• **WHAT YOU HAVE TO DO**
Pull out of the data below the stretch of lines bounded by the one containing "и каждый метод" and the one containing "Вы найдете некоторые примеры тестов в", both bounds included, unchanged.

━━ RECORDS SUPPLIED

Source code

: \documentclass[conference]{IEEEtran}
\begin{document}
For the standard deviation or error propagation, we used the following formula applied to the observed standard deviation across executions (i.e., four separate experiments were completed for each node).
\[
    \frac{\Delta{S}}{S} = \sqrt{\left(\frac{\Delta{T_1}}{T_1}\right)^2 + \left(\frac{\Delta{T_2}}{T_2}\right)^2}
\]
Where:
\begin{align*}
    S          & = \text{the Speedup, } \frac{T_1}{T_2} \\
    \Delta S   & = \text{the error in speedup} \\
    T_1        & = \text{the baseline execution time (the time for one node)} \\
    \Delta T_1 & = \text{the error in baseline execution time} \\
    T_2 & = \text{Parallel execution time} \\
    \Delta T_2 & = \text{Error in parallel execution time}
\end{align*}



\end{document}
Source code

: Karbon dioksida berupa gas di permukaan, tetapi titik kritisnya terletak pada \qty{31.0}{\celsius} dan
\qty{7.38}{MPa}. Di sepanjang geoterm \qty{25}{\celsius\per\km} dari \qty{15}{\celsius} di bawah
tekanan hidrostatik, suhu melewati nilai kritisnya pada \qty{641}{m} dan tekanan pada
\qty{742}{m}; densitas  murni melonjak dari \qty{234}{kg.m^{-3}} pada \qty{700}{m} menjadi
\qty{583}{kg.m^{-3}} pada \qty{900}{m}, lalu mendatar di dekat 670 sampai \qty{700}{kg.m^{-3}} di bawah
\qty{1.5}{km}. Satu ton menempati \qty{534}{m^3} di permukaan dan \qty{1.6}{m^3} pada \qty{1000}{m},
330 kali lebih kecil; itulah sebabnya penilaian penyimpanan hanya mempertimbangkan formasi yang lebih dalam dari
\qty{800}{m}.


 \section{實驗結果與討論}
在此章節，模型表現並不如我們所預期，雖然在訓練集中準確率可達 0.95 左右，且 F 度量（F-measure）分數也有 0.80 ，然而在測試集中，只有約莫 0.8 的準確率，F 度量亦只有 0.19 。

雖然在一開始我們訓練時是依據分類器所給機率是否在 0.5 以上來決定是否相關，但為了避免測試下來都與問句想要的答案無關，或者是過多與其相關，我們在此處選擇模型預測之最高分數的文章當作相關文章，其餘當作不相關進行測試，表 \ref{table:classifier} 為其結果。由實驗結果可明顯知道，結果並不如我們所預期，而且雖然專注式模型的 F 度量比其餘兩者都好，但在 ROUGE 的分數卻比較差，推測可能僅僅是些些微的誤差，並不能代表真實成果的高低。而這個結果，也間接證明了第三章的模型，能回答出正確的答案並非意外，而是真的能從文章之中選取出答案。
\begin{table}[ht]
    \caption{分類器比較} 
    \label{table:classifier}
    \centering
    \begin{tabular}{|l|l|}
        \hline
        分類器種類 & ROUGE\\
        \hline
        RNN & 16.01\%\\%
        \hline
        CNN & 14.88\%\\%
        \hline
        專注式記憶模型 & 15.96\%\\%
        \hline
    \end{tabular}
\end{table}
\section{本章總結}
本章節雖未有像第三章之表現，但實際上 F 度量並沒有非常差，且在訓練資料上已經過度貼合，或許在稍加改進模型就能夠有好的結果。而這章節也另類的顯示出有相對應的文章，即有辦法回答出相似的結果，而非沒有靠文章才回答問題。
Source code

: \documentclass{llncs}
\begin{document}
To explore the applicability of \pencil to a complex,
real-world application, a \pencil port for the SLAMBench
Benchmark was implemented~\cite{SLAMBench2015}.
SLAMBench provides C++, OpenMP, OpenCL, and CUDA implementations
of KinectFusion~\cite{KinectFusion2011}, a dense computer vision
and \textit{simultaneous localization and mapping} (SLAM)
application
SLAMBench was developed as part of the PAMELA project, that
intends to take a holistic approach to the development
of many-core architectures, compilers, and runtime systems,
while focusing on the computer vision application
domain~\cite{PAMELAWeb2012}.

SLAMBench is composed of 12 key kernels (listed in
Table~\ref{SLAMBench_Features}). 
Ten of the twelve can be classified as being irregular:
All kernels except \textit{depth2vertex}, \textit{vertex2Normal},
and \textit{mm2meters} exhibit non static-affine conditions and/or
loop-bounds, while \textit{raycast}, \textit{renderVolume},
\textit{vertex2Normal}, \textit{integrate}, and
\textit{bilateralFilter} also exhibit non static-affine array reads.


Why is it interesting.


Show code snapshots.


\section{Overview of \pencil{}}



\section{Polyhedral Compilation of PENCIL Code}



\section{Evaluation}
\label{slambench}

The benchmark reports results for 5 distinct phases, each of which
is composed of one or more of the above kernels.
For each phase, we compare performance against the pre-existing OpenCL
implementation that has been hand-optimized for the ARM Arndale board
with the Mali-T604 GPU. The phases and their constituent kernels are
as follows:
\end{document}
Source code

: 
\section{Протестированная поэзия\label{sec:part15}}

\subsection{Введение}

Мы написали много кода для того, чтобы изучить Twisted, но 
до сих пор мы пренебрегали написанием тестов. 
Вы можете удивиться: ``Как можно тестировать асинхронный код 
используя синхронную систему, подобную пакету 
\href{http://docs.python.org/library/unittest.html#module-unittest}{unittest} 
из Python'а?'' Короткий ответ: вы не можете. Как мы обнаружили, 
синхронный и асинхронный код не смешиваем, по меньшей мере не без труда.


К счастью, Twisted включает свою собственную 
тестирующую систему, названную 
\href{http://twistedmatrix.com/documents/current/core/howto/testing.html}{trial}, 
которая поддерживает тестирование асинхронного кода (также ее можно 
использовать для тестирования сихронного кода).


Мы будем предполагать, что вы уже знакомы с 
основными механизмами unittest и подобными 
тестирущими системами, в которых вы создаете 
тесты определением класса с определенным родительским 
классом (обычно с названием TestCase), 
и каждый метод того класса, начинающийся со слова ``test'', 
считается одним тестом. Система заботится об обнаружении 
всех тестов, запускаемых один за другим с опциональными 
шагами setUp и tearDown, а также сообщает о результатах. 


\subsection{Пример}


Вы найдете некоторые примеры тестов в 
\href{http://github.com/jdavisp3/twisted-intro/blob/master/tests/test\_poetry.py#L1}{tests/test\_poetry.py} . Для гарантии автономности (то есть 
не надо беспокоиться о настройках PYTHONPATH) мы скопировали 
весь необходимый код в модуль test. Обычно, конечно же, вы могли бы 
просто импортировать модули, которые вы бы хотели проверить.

━━━━
━━ RECORDS SUPPLIED

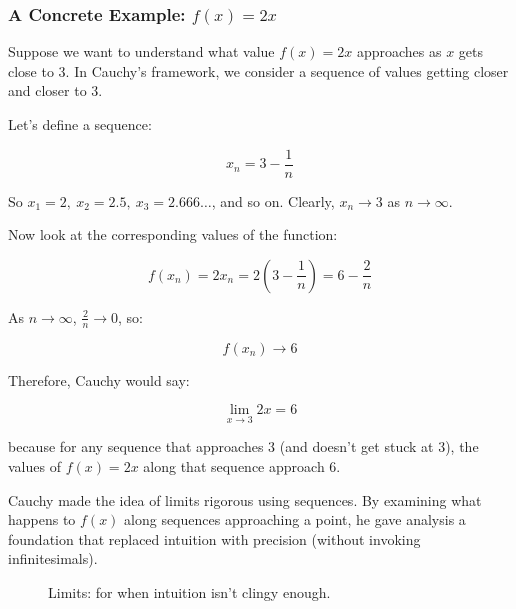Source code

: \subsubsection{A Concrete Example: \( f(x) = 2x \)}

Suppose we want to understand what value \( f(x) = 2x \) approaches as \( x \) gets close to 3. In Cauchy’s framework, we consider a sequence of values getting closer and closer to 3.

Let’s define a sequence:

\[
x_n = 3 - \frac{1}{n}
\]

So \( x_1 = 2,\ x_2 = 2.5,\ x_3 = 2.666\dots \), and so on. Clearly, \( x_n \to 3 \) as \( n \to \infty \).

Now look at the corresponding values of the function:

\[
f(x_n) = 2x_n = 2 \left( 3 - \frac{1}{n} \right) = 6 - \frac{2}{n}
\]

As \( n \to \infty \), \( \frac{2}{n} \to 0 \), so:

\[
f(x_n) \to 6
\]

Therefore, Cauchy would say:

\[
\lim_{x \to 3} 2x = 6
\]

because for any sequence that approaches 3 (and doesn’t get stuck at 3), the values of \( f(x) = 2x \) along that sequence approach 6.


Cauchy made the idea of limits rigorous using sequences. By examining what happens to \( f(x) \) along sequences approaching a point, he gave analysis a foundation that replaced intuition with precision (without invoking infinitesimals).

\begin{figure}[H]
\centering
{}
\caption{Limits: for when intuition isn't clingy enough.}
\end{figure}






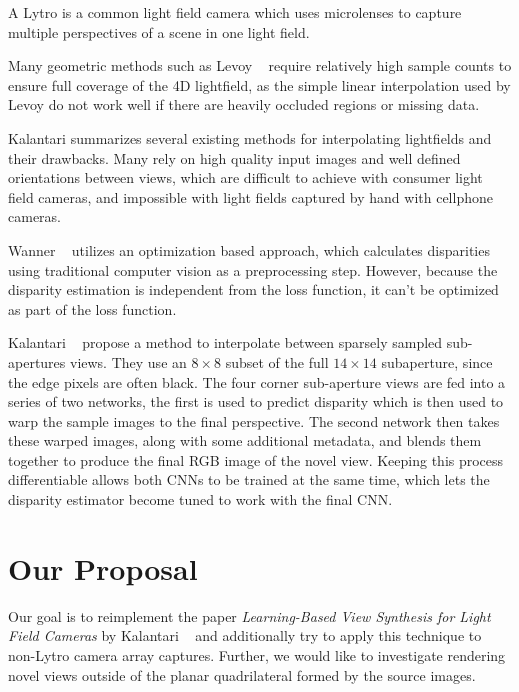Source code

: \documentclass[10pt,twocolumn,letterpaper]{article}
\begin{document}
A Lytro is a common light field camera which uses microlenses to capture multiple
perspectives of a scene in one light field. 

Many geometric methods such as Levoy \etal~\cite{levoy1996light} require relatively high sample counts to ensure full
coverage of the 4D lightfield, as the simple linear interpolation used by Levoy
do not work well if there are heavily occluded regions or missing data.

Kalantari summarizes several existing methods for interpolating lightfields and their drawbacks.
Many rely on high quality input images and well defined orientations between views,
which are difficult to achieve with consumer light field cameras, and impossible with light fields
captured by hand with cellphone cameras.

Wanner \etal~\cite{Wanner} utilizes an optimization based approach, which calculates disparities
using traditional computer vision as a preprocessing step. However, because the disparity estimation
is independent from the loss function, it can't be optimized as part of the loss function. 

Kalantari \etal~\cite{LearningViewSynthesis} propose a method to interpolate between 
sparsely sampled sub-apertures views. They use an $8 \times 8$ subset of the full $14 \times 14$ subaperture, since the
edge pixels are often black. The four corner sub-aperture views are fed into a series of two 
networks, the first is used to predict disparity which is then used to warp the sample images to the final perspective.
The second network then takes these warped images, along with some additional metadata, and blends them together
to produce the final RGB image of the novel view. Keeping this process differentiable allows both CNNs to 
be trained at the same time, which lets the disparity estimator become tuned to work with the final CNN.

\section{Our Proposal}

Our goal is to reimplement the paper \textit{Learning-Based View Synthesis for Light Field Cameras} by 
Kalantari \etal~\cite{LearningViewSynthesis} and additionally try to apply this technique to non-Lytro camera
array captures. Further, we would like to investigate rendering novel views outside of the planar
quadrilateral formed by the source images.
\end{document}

━━━━
━━ RECORDS SUPPLIED

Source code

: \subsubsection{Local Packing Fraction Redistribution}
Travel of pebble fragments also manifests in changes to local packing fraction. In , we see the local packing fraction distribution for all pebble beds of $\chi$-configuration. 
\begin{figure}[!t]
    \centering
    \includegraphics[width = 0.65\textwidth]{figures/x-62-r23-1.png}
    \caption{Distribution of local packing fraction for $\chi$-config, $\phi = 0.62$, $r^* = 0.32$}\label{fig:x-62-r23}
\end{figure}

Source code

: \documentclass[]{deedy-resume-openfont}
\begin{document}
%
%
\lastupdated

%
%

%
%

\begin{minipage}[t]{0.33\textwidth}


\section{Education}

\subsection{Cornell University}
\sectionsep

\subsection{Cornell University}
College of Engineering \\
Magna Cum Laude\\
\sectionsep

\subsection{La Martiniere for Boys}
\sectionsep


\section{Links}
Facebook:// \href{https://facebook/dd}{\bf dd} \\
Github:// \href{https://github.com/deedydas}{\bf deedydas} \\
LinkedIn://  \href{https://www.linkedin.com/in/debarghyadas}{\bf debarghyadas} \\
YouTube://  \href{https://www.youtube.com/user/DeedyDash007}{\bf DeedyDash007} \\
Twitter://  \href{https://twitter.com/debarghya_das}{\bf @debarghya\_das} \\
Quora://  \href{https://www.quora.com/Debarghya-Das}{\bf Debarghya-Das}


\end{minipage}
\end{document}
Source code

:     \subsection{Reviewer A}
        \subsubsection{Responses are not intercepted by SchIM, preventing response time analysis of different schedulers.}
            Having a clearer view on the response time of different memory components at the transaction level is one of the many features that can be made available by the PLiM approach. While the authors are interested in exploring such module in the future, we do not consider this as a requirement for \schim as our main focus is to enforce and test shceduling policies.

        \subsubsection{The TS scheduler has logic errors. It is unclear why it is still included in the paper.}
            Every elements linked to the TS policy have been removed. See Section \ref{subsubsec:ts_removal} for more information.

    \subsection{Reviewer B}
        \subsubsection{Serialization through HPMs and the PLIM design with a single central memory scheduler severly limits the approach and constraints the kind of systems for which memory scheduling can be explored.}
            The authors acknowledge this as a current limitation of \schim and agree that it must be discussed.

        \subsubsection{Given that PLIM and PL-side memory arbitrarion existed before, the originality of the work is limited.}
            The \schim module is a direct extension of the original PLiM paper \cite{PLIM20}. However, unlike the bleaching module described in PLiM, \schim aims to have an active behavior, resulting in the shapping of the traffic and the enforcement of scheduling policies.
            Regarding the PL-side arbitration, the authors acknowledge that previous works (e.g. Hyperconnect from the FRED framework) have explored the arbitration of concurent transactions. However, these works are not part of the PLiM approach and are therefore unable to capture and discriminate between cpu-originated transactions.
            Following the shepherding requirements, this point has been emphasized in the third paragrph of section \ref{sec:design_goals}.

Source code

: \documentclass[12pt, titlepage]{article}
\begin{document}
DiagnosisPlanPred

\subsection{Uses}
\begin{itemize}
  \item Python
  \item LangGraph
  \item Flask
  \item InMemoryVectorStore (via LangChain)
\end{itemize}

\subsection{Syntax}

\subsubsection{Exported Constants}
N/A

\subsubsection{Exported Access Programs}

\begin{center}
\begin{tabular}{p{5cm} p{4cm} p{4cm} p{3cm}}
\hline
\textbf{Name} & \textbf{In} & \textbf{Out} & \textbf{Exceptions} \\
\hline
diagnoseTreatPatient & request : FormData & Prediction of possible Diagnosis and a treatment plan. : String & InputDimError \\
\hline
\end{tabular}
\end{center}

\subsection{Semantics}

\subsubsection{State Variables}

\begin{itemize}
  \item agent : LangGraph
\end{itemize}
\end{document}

━━━━

• **THE ANSWER**
и каждый метод того класса, начинающийся со слова ``test'', 
считается одним тестом. Система заботится об обнаружении 
всех тестов, запускаемых один за другим с опциональными 
шагами setUp и tearDown, а также сообщает о результатах. 


\subsection{Пример}


Вы найдете некоторые примеры тестов в 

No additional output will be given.